CrowdStrike blames testing shortcomings for Windows meltdown

CrowdStrike has blamed a hole in its testing software for the release of a defective content update that hobbled millions of Windows computers worldwide on Friday, July 19.

The hole caused CrowdStrike’s Content Validator tool to miss a flaw in an update for the security vendor’s Falcon Sensor endpoint protection technology, causing Windows machines that received the update to crash with the infamous Blue Screen of Death (BSOD) before forcing them into a repetitive boot-loop that left them unusable.

In its preliminary post-incident review, CrowdStrike confirmed that the crashing of its customers’ computers was due to a flaw in Channel File 291, part of a sensor configuration update released to Windows systems at 04:09 UTC on July 19. In the review it provided an initial explanation for how that flaw came to be deployed, and outlined changes it is making to its processes to avoid a repeat.

CrowdStrike isn’t the only organization considering changes in the wake of the incident: Many CIOs are also rethinking their reliance on cloud software like CrowdStrike’s.

(Read what you need to know about the CrowdStrike failure here.)

Testing shortcomings exposed

CrowdStrike’s review described the rigorous testing process it applies to new versions of its software agent and the default data files that accompany them — what it calls Sensor Content — but said that the flaw was in a type of exploit signature update it calls Rapid Response Content, which goes through less-rigorous checks.

Customers have the option of operating with the latest version of Sensor Content, or with either of the two previous versions if they prefer to favor reliability over coverage of the most recent attacks.

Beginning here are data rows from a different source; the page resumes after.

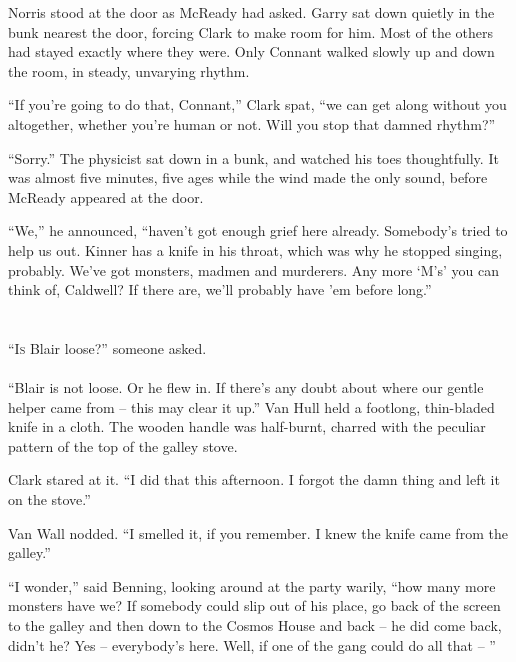 \documentclass[letterpaper,openany,12pt]{memoir}		%
\begin{document}
Norris stood at the door as McReady had asked. Garry sat down quietly in the
bunk nearest the door, forcing Clark to make room for him. Most of the others
had stayed exactly where they were. Only Connant walked slowly up and down the
room, in steady, unvarying rhythm.

``If you're going to do that, Connant,'' Clark spat, ``we can get along without
you altogether, whether you're human or not. Will you stop that damned rhythm?''

``Sorry.'' The physicist sat down in a bunk, and watched his toes thoughtfully.
It was almost five minutes, five ages while the wind made the only sound, before
McReady appeared at the door.

``We,'' he announced, ``haven't got enough grief here already. Somebody's tried
to help us out. Kinner has a knife in his throat, which was why he stopped
singing, probably. We've got monsters, madmen and murderers. Any more `M's' you
can think of, Caldwell? If there are, we'll probably have 'em before long.''


\chapter[Chapter 11]{}

\lettrine[lines=3,findent=3pt,nindent=2pt]{``I}{s} Blair loose?'' someone
asked.\\\\

``Blair is not loose. Or he flew in. If there's any doubt about where our gentle
helper came from -- this may clear it up.'' Van Hull held a footlong,
thin-bladed knife in a cloth. The wooden handle was half-burnt, charred with the
peculiar pattern of the top of the galley stove.

Clark stared at it. ``I did that this afternoon. I forgot the damn thing and
left it on the stove.''

Van Wall nodded. ``I smelled it, if you remember. I knew the knife came from the
galley.''

``I wonder,'' said Benning, looking around at the party warily, ``how many more
monsters have we? If somebody could slip out of his place, go back of the screen
to the galley and then down to the Cosmos House and back -- he did come back,
didn't he? Yes -- everybody's here. Well, if one of the gang could do all that
-- ''
\end{document}
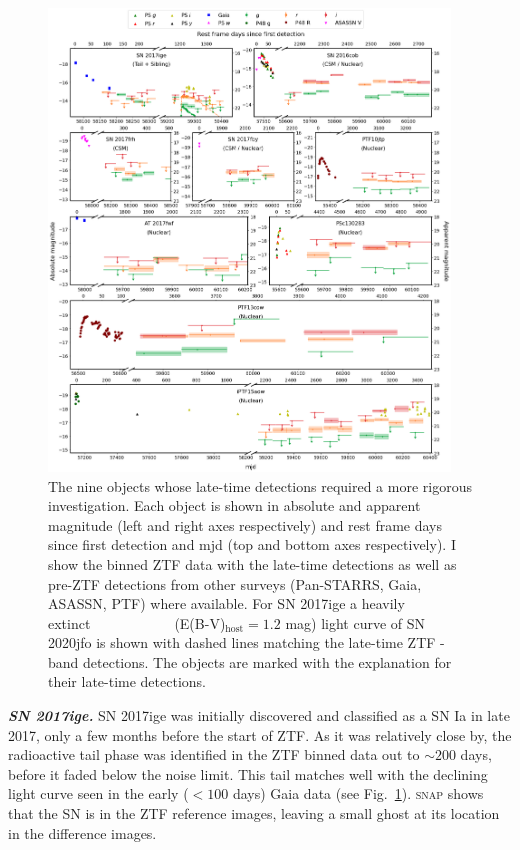 \documentclass[a4paper,oneside,12pt, class=Latex/Classes/PhDthesisPSnPDF, crop=false]{standalone}
\begin{document}
\begin{figure}
    \centering
    \includegraphics[width=0.95\textwidth]{../Images/chapter_4/weirdos.png}
    \caption{The nine objects whose late-time detections required a more rigorous investigation. Each object is shown in absolute and apparent magnitude (left and right axes respectively) and rest frame days since first detection and mjd (top and bottom axes respectively). I show the binned ZTF data with the late-time detections as well as pre-ZTF detections from other surveys (Pan-STARRS, Gaia, ASASSN, PTF) where available. For SN 2017ige a heavily extinct\ \ \ \ \ \ \ \ \ \ \ \ (E(B-V)$_\text{host}=1.2$ mag) light curve of SN 2020jfo is shown with dashed lines matching the late-time ZTF \ztfr-band detections. The objects are marked with the explanation for their late-time detections.}
    \label{weirdo_plots}
\end{figure}


\textit{\textbf{SN 2017ige.}}
SN 2017ige was initially discovered and classified as a SN Ia in late 2017, only a few months before the start of ZTF. As it was relatively close by, the radioactive tail phase was identified in the ZTF binned data out to $\sim200$ days, before it faded below the noise limit. This tail matches well with the declining light curve seen in the early ($<100$ days) Gaia data (see Fig.~\ref{weirdo_plots}). \textsc{snap} shows that the SN is in the ZTF reference images, leaving a small ghost at its location in the difference images.
\end{document}
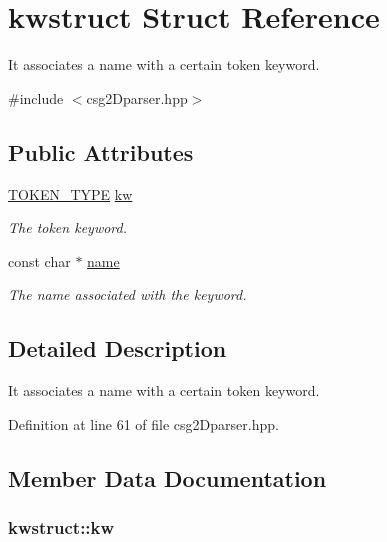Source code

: \hypertarget{structkwstruct}{
\section{kwstruct Struct Reference}
\label{structkwstruct}
}


It associates a name with a certain token keyword.  




{\ttfamily \#include $<$csg2Dparser.hpp$>$}

\subsection*{Public Attributes}
\begin{DoxyCompactItemize}
\item 
\hyperlink{csg2_dparser_8hpp_abbf72a04a030b0407c2a0d547f84e12d}{TOKEN\_\-TYPE} \hyperlink{structkwstruct_addcd406ba35cf2316fb7085b3bbf073a}{kw}
\begin{DoxyCompactList}\small\item\em The token keyword. \item\end{DoxyCompactList}\item 
const char $\ast$ \hyperlink{structkwstruct_a2e2497a18afa4c1a9dca03f6007f2713}{name}
\begin{DoxyCompactList}\small\item\em The name associated with the keyword. \item\end{DoxyCompactList}\end{DoxyCompactItemize}


\subsection{Detailed Description}
It associates a name with a certain token keyword. 

Definition at line 61 of file csg2Dparser.hpp.



\subsection{Member Data Documentation}
\hypertarget{structkwstruct_addcd406ba35cf2316fb7085b3bbf073a}{
\subsubsection[{kw}]{ {\bf kwstruct::kw}}}
\label{structkwstruct_addcd406ba35cf2316fb7085b3bbf073a}


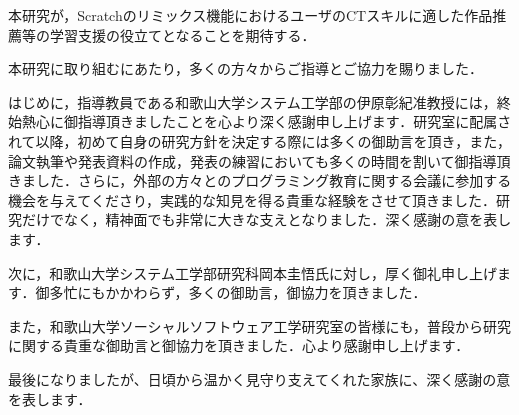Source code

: \documentclass[11pt]{jreport}
\begin{document}
本研究が，Scratchのリミックス機能におけるユーザのCTスキルに適した作品推薦等の学習支援の役立てとなることを期待する．







\begin{acknowledgements}
本研究に取り組むにあたり，多くの方々からご指導とご協力を賜りました．

はじめに，指導教員である和歌山大学システム工学部の伊原彰紀准教授には，終始熱心に御指導頂きましたことを心より深く感謝申し上げます．研究室に配属されて以降，初めて自身の研究方針を決定する際には多くの御助言を頂き，また，論文執筆や発表資料の作成，発表の練習においても多くの時間を割いて御指導頂きました．さらに，外部の方々とのプログラミング教育に関する会議に参加する機会を与えてくださり，実践的な知見を得る貴重な経験をさせて頂きました．研究だけでなく，精神面でも非常に大きな支えとなりました．深く感謝の意を表します．

次に，和歌山大学システム工学部研究科岡本圭悟氏に対し，厚く御礼申し上げます．御多忙にもかかわらず，多くの御助言，御協力を頂きました．

また，和歌山大学ソーシャルソフトウェア工学研究室の皆様にも，普段から研究に関する貴重な御助言と御協力を頂きました．心より感謝申し上げます．

最後になりましたが、日頃から温かく見守り支えてくれた家族に、深く感謝の意を表します．

\end{acknowledgements}





\end{document}
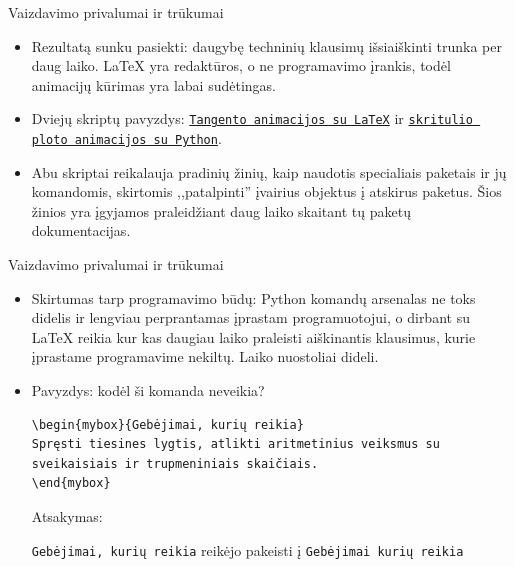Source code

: \documentclass{beamer}
\begin{document}
\begin{frame}[fragile]{Vaizdavimo privalumai ir trūkumai}
\begin{itemize}
\item Rezultatą sunku pasiekti: daugybę techninių klausimų išsiaiškinti trunka per daug laiko. LaTeX yra redaktūros, o ne programavimo įrankis, todėl animacijų kūrimas yra labai sudėtingas. 

\item Dviejų skriptų pavyzdys: \href{https://pastebin.com/0qxQCsf7}{\texttt{Tangento animacijos su LaTeX}} ir \href{https://pastebin.com/YXVx8XT7}{\texttt{skritulio ploto animacijos su Python}}.

\item Abu skriptai reikalauja pradinių žinių, kaip naudotis specialiais paketais ir jų komandomis, skirtomis ,,patalpinti'' įvairius objektus į atskirus paketus. Šios žinios yra įgyjamos praleidžiant daug laiko skaitant tų paketų dokumentacijas.
\end{itemize}
\end{frame}

\begin{frame}[fragile]{Vaizdavimo privalumai ir trūkumai}
\begin{itemize}
\item Skirtumas tarp programavimo būdų: Python komandų arsenalas ne toks didelis ir lengviau perprantamas įprastam programuotojui, o dirbant su LaTeX reikia kur kas daugiau laiko praleisti aiškinantis klausimus, kurie įprastame programavime nekiltų. Laiko nuostoliai dideli.
\item Pavyzdys: kodėl ši komanda neveikia?
\begin{verbatim}
\begin{mybox}{Gebėjimai, kurių reikia}
Spręsti tiesines lygtis, atlikti aritmetinius veiksmus su sveikaisiais ir trupmeniniais skaičiais.
\end{mybox}
\end{verbatim}
Atsakymas: 

\texttt{Gebėjimai, kurių reikia} reikėjo pakeisti į \texttt{Gebėjimai\text{,} kurių reikia}
\end{itemize}
\end{frame}
\end{document}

Rapid Response Content, however, is deployed automatically to compatible sensor versions.

Rapid Response Content is stored in a proprietary binary file that contains configuration data rather than code. The files are delivered as configuration updates to the Falcon sensor, making the platform better able to detect the hallmarks of malicious activity based on behaviour recognition.

CrowdStrike uses its Content Configuration System to create so-called Template Instances describing the behavior to be detected, storing them in Channel Files that it then tests with a tool called the Content Validator.

Countdown to disaster

Falcon Sensor 7.11 was made generally available to customers on February 28, introducing a new type of template to detect novel attack techniques on interprocess communications (IPC) that abuse so-called Named Pipes.

The first Channel File 291 was released to production on March 5 following a successful stress test. Template Instances that relied on Channel File 291 were released without problems on March 5, April 8 and April 24.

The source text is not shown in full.